JL: In your work you’ve often warned against trading-in a truncated economism for a truncated culturalism, and stressed the importance of combining both approaches. How would you locate yourself in relation to that paradigm? How have you yourself been shaped by the politics of recognition and redistribution?
NF: I grew up in Baltimore, Maryland in the days when it was a Jim Crow segregated city. The formative experience of my life, in my early teenage years, was the struggle for racial desegregation – to dismantle Jim Crow. This was a struggle for recognition of the most compelling and obviously just kind. And like many people of my generation, I moved in quick sequence from there to anti-Vietnam War struggles. I encountered Marxism in unorthodox, democratic, New Left form. That gave me a way to try and think conceptually about the various battles against different forms of domination that were so intense in that period. And soon second-wave feminism erupted and came in to the mix. Now, all of this was going on in a time of relative prosperity. I don’t think we in the New Left and the early second-wave feminist movement worried very much about how we would support ourselves. Of course we were young, and we often didn’t have children; but there was very much a sense – which proved to be an illusion, but was a felt sense nonetheless – that the first-world model of Keynesian capitalist prosperity would continue. We certainly had a perspective about class, and we understood very well that racism correlated with poverty and exploitation. But we thought, looking through a quasi-Marxian socialist-feminist analytical lens, that what seemed to be a secure social-democratic drift meant that redistribution was relatively unproblematic, and that what we had to do was to fight to introduce the importance of recognition into the forms of traditional Marxism and economistic thinking that dominated even social democracy at the time. That proved to be wrong. I soon found myself getting more and more nervous, as the 1980s wore on into the 1990s, that the critique of political economy was being lost amongst the new social movements, the successor movements to the New Left – including feminism. I felt we were getting a one-sided development of the politics of recognition. To me, recognition always only made sense when it was connected to the political economic dimension of society. Otherwise – as with feminism – you get women put on a pedestal and lots of lip service about how important care work is, but it’s a sentimentalized, almost Victorian ethos unless you connect it to political economy. That’s when I started saying “We had a great critique of economism of a vulgar sort – let’s not make the same mistake and end up ourselves with some kind of a vulgar culturalism”.
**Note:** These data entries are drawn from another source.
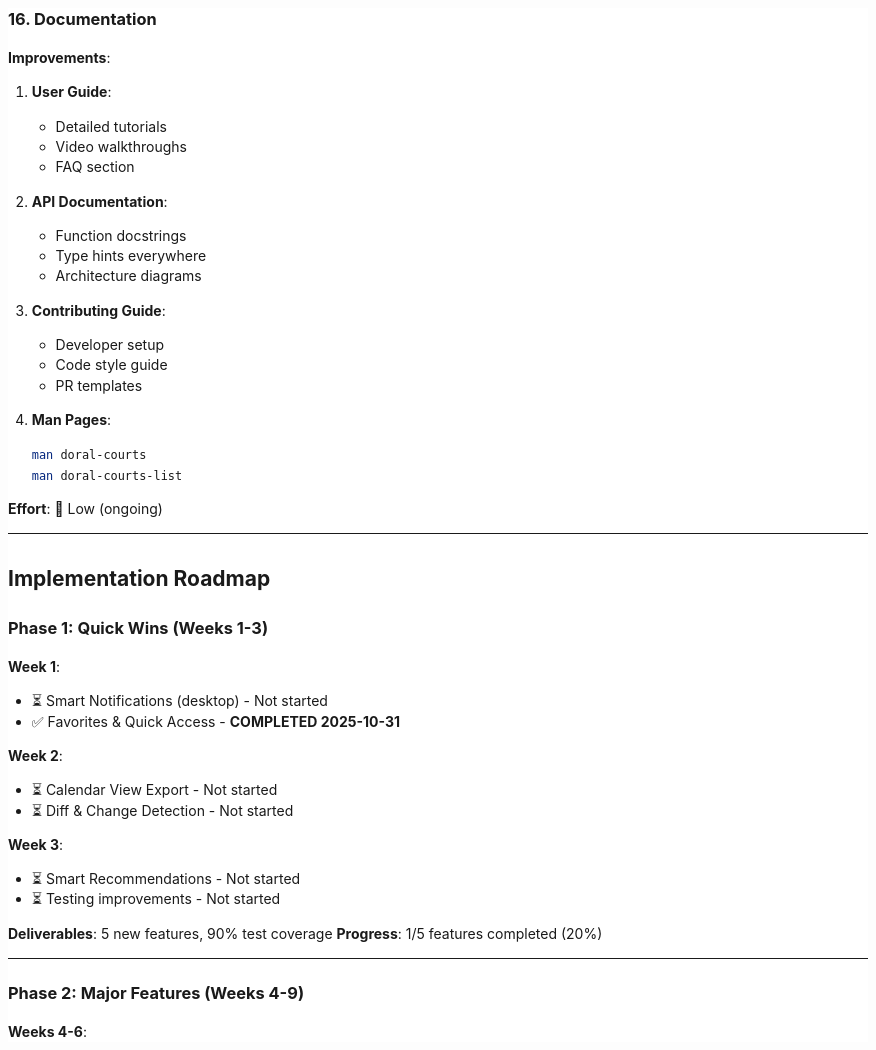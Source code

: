 ### 16. Documentation

**Improvements**:

1. **User Guide**:
   - Detailed tutorials
   - Video walkthroughs
   - FAQ section

2. **API Documentation**:
   - Function docstrings
   - Type hints everywhere
   - Architecture diagrams

3. **Contributing Guide**:
   - Developer setup
   - Code style guide
   - PR templates

4. **Man Pages**:

   ```bash
   man doral-courts
   man doral-courts-list
   ```

**Effort**: 🔧 Low (ongoing)

---

## Implementation Roadmap

### Phase 1: Quick Wins (Weeks 1-3)

**Week 1**:

- ⏳ Smart Notifications (desktop) - Not started
- ✅ Favorites & Quick Access - **COMPLETED 2025-10-31**

**Week 2**:

- ⏳ Calendar View Export - Not started
- ⏳ Diff & Change Detection - Not started

**Week 3**:

- ⏳ Smart Recommendations - Not started
- ⏳ Testing improvements - Not started

**Deliverables**: 5 new features, 90% test coverage
**Progress**: 1/5 features completed (20%)

---

### Phase 2: Major Features (Weeks 4-9)

**Weeks 4-6**:

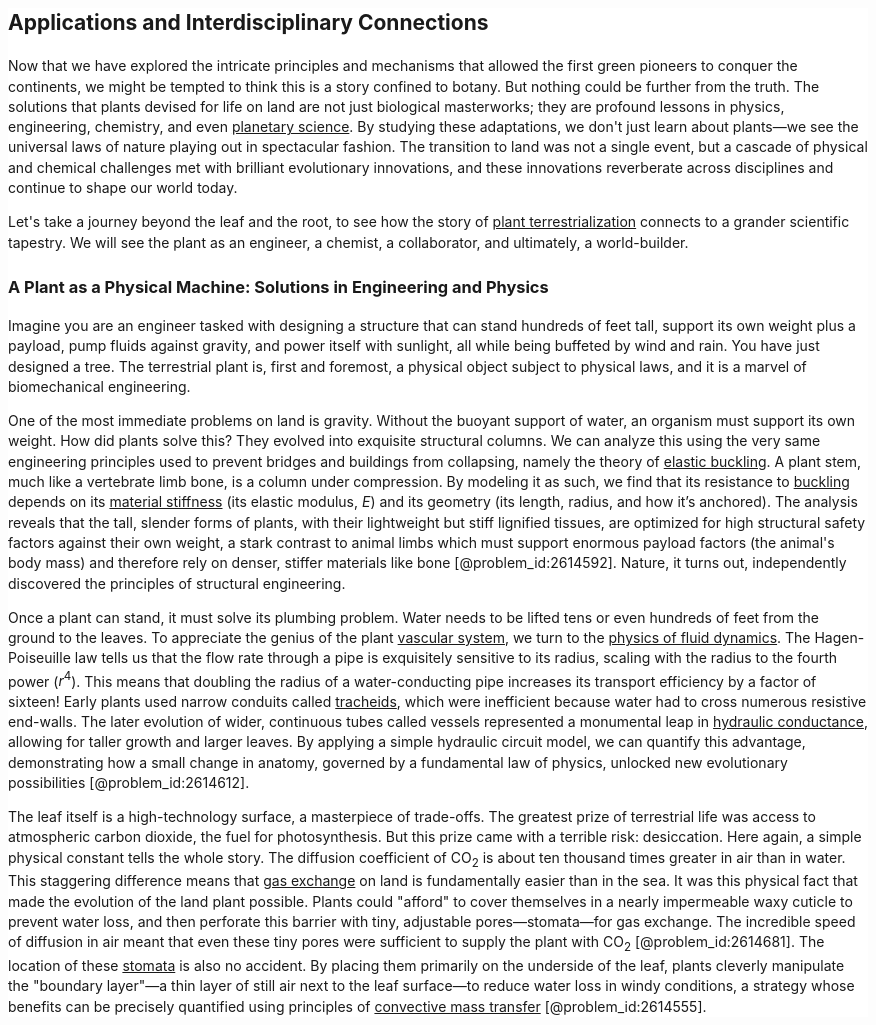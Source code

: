 ## Applications and Interdisciplinary Connections

Now that we have explored the intricate principles and mechanisms that allowed the first green pioneers to conquer the continents, we might be tempted to think this is a story confined to botany. But nothing could be further from the truth. The solutions that plants devised for life on land are not just biological masterworks; they are profound lessons in physics, engineering, chemistry, and even [planetary science](@article_id:158432). By studying these adaptations, we don't just learn about plants—we see the universal laws of nature playing out in spectacular fashion. The transition to land was not a single event, but a cascade of physical and chemical challenges met with brilliant evolutionary innovations, and these innovations reverberate across disciplines and continue to shape our world today.

Let's take a journey beyond the leaf and the root, to see how the story of [plant terrestrialization](@article_id:169524) connects to a grander scientific tapestry. We will see the plant as an engineer, a chemist, a collaborator, and ultimately, a world-builder.

### A Plant as a Physical Machine: Solutions in Engineering and Physics

Imagine you are an engineer tasked with designing a structure that can stand hundreds of feet tall, support its own weight plus a payload, pump fluids against gravity, and power itself with sunlight, all while being buffeted by wind and rain. You have just designed a tree. The terrestrial plant is, first and foremost, a physical object subject to physical laws, and it is a marvel of biomechanical engineering.

One of the most immediate problems on land is gravity. Without the buoyant support of water, an organism must support its own weight. How did plants solve this? They evolved into exquisite structural columns. We can analyze this using the very same engineering principles used to prevent bridges and buildings from collapsing, namely the theory of [elastic buckling](@article_id:198316). A plant stem, much like a vertebrate limb bone, is a column under compression. By modeling it as such, we find that its resistance to [buckling](@article_id:162321) depends on its [material stiffness](@article_id:157896) (its elastic modulus, $E$) and its geometry (its length, radius, and how it’s anchored). The analysis reveals that the tall, slender forms of plants, with their lightweight but stiff lignified tissues, are optimized for high structural safety factors against their own weight, a stark contrast to animal limbs which must support enormous payload factors (the animal's body mass) and therefore rely on denser, stiffer materials like bone [@problem_id:2614592]. Nature, it turns out, independently discovered the principles of structural engineering.

Once a plant can stand, it must solve its plumbing problem. Water needs to be lifted tens or even hundreds of feet from the ground to the leaves. To appreciate the genius of the plant [vascular system](@article_id:138917), we turn to the [physics of fluid dynamics](@article_id:165290). The Hagen-Poiseuille law tells us that the flow rate through a pipe is exquisitely sensitive to its radius, scaling with the radius to the fourth power ($r^4$). This means that doubling the radius of a water-conducting pipe increases its transport efficiency by a factor of sixteen! Early plants used narrow conduits called [tracheids](@article_id:269288), which were inefficient because water had to cross numerous resistive end-walls. The later evolution of wider, continuous tubes called vessels represented a monumental leap in [hydraulic conductance](@article_id:164554), allowing for taller growth and larger leaves. By applying a simple hydraulic circuit model, we can quantify this advantage, demonstrating how a small change in anatomy, governed by a fundamental law of physics, unlocked new evolutionary possibilities [@problem_id:2614612].

The leaf itself is a high-technology surface, a masterpiece of trade-offs. The greatest prize of terrestrial life was access to atmospheric carbon dioxide, the fuel for photosynthesis. But this prize came with a terrible risk: desiccation. Here again, a simple physical constant tells the whole story. The diffusion coefficient of $\text{CO}_2$ is about ten thousand times greater in air than in water. This staggering difference means that [gas exchange](@article_id:147149) on land is fundamentally easier than in the sea. It was this physical fact that made the evolution of the land plant possible. Plants could "afford" to cover themselves in a nearly impermeable waxy cuticle to prevent water loss, and then perforate this barrier with tiny, adjustable pores—stomata—for gas exchange. The incredible speed of diffusion in air meant that even these tiny pores were sufficient to supply the plant with $\text{CO}_2$ [@problem_id:2614681]. The location of these [stomata](@article_id:144521) is also no accident. By placing them primarily on the underside of the leaf, plants cleverly manipulate the "boundary layer"—a thin layer of still air next to the leaf surface—to reduce water loss in windy conditions, a strategy whose benefits can be precisely quantified using principles of [convective mass transfer](@article_id:154208) [@problem_id:2614555].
Above all in the US, but also elsewhere throughout the world, there was a paradigm shift towards the dimension of recognition, and it arose exactly at the moment – it’s quite ironic – when the Keynesian social-democratic formation was beginning to unravel. We got the astonishing resurrection of liberal free-market ideas that everyone had assumed were in the dustbin of history forever. The rise of neoliberalism at the same time as left movements for emancipation were focused overwhelmingly on culture and recognition is a very dangerous mix: in effect the critique of political economy dropped out at exactly the moment where it was most necessary. But the situation today is quite different. The 2008 crisis was a huge wake-up call. Today the critique of political economy is very much on people’s minds, as in the astonishing reception of Thomas Piketty in the US, where he has become a media darling. So certainly things are changing, and that’s good.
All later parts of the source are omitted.